The Supreme Court refused Tuesday to hear an appeal by Sprint Nextel and T-Mobile of an 11th U.S. Circuit Court of Appeals decision voiding a March 2005 FCC truth-in-billing order (CD Aug 2/06 p1). The Atlanta ruling was deemed a major setback for wireless carriers and a win for NARUC and NASUCA, which challenged the order. The FCC said state mandates or bans on line items in mobile carrier bills constitute rate regulation preempted by federal law. The Supreme Court refused the case without comment.
Competitive telecom providers urged Virginia regulators not to liberalize competition tests prescribed for expanding Verizon retail rate deregulation to areas outside seven major cities where deregulation was granted last month. Verizon sought reconsideration of the competition tests, saying they exclude certain widespread forms of local competition. The Corporation Commission order (Case PUC-2007-00008) said deregulation could expand to other exchanges where 75 percent of customers have two alternatives to Verizon for local service, and half of customers have one facilities-based alternative to Verizon operating its own wireline network. Verizon wanted the 50 percent wireline-facilities-based test expanded to include companies leasing Verizon loops to connect customer premises to their own switches and transport facilities. Cox Telecom, XO Communications, and Cavalier Telecom opposed the expanded 50 percent test. They said the commission’s original competitive definition sought to ensure customers in deregulated markets could access a landline competitor not dependent on Verizon for last-mile facilities. They said landline companies dependent on Verizon could suffer if future federal policy repealed or diminished Verizon’s obligation to lease loops to competitors. The state Attorney General’s Office said if the commission expanded the 50 percent facilities test, it also should change the 75 percent competitive availability test to set a higher percentage of 85 percent or more.

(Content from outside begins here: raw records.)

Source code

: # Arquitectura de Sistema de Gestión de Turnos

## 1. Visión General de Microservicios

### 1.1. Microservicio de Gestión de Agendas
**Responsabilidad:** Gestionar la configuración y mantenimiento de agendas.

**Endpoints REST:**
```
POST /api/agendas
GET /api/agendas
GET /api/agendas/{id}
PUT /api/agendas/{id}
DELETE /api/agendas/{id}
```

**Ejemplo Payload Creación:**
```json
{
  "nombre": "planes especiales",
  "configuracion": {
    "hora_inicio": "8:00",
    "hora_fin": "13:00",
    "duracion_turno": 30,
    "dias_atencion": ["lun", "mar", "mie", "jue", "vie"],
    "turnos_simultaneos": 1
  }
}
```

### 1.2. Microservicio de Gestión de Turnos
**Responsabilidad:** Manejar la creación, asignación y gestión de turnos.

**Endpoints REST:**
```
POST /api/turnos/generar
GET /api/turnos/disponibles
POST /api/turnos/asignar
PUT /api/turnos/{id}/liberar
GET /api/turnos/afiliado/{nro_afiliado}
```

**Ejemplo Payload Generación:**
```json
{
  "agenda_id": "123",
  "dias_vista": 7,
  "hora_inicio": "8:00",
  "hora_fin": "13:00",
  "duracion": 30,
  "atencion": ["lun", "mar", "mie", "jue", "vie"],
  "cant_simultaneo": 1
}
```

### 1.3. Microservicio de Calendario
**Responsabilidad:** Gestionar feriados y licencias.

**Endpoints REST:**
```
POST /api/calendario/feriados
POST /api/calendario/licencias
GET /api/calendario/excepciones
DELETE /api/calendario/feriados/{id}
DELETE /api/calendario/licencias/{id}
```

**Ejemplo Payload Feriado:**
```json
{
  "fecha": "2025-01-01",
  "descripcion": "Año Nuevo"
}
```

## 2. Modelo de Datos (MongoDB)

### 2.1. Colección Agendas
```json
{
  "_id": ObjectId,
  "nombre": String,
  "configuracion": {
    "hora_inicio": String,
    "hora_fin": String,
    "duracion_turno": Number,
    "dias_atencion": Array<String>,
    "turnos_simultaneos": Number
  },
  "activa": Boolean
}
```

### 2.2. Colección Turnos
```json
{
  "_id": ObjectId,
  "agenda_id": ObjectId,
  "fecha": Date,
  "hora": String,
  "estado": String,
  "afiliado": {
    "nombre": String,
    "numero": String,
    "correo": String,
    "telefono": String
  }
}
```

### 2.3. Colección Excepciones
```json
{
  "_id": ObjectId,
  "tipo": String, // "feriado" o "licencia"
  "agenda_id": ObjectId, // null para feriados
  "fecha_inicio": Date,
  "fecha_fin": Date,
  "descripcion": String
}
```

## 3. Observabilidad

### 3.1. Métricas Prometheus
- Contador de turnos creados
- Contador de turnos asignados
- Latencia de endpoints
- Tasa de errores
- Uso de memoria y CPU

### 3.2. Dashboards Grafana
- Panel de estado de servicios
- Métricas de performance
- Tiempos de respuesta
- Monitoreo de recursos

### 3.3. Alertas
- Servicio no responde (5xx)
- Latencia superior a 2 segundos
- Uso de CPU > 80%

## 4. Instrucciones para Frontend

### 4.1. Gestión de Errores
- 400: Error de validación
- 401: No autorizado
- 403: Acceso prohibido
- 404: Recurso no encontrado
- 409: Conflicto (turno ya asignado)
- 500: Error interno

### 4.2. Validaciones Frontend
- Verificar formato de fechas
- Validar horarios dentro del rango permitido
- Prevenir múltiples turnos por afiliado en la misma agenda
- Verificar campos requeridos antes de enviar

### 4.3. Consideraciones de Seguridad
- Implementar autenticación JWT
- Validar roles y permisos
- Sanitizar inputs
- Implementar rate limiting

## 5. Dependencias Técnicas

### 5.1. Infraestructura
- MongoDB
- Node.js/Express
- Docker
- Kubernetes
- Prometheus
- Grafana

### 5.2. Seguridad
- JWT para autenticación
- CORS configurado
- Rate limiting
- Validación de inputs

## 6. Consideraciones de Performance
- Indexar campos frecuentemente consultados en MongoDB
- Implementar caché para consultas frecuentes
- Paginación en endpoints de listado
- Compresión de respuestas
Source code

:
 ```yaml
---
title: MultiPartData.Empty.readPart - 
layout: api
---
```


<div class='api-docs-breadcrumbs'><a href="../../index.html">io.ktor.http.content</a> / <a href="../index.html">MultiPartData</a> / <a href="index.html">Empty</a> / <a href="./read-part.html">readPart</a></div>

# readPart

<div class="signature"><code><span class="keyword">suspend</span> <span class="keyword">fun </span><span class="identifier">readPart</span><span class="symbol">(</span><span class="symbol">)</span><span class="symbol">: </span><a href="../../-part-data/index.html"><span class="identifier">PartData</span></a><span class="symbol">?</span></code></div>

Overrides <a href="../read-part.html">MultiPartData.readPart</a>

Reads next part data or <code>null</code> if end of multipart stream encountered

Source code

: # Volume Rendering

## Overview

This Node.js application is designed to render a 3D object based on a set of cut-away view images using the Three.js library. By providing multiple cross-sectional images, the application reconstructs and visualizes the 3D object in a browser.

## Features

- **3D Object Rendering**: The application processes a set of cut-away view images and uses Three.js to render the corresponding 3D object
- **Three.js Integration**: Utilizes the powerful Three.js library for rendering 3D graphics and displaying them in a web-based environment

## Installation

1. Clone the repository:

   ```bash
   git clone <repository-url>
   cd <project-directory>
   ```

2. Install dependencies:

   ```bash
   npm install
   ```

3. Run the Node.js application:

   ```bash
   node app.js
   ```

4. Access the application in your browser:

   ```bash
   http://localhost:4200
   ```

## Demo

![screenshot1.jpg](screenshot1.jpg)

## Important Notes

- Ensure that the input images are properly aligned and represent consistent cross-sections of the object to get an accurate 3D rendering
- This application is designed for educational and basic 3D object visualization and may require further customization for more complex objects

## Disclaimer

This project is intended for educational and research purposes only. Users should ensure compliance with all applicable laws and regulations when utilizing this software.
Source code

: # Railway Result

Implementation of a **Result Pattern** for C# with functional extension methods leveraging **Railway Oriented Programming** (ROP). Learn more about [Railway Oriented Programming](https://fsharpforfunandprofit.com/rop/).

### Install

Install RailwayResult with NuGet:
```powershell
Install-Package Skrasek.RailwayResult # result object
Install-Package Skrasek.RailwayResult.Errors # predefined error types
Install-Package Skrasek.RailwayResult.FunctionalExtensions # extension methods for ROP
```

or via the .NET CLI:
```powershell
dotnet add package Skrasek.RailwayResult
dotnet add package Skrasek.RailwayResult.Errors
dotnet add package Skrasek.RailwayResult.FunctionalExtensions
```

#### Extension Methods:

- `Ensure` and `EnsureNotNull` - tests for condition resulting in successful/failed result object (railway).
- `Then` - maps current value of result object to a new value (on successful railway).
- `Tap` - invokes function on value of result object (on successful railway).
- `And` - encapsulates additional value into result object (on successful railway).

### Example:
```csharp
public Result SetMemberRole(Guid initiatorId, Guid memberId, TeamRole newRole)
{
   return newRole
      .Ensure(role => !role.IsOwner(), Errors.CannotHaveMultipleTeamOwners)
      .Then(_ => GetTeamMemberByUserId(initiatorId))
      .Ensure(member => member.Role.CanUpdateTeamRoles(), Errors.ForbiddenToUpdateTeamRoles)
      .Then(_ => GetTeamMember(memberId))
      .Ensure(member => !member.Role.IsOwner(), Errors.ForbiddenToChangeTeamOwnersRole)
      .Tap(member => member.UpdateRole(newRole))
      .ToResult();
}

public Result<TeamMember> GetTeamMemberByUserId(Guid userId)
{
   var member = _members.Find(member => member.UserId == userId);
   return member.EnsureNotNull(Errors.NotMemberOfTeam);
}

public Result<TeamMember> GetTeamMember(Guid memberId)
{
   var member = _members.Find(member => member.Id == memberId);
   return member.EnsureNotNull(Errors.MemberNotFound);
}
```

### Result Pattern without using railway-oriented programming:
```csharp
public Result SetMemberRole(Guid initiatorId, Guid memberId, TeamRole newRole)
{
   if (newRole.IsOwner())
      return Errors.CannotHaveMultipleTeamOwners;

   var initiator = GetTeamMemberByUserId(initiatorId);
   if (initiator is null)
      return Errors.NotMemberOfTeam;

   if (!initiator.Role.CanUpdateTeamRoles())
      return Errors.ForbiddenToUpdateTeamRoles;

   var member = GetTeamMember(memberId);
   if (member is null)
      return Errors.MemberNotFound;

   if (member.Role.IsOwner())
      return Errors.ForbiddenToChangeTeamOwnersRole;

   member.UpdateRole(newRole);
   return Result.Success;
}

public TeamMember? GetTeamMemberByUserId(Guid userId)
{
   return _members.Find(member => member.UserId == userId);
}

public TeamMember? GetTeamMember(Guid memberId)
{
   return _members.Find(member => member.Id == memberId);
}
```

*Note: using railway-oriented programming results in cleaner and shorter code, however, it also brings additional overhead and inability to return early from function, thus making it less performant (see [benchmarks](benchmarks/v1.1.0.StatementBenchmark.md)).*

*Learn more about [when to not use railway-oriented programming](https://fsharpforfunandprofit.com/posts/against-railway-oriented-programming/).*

The FCC late Monday sought comment on a petition by various public interest groups asking that the FCC declare that short text messages are protected by the anti- discrimination provisions of Title II of the Communications Act. CTIA disputed the groups’ complaints and said Tuesday it will set the record straight. Public interest groups filed a petition at the FCC in December in the aftermath of Verizon Wireless’s initial refusal to issue a text messaging short code to abortion rights group NARAL Pro-Choice America. Verizon Wireless relented after being hit by a wave of bad publicity.
FCC Chairman Martin must “immediately notify” FCC aides of their right to communicate with Congress, House Commerce Committee leaders said in a letter sent Tuesday to Martin. The instructions are related to an investigation that the committee began Dec. 3 to examine whether the FCC’s regulatory practices are fair and open. Among commitments sought was a promise that Martin would publish the text of proposed rules before commission meetings to give adequate time for review.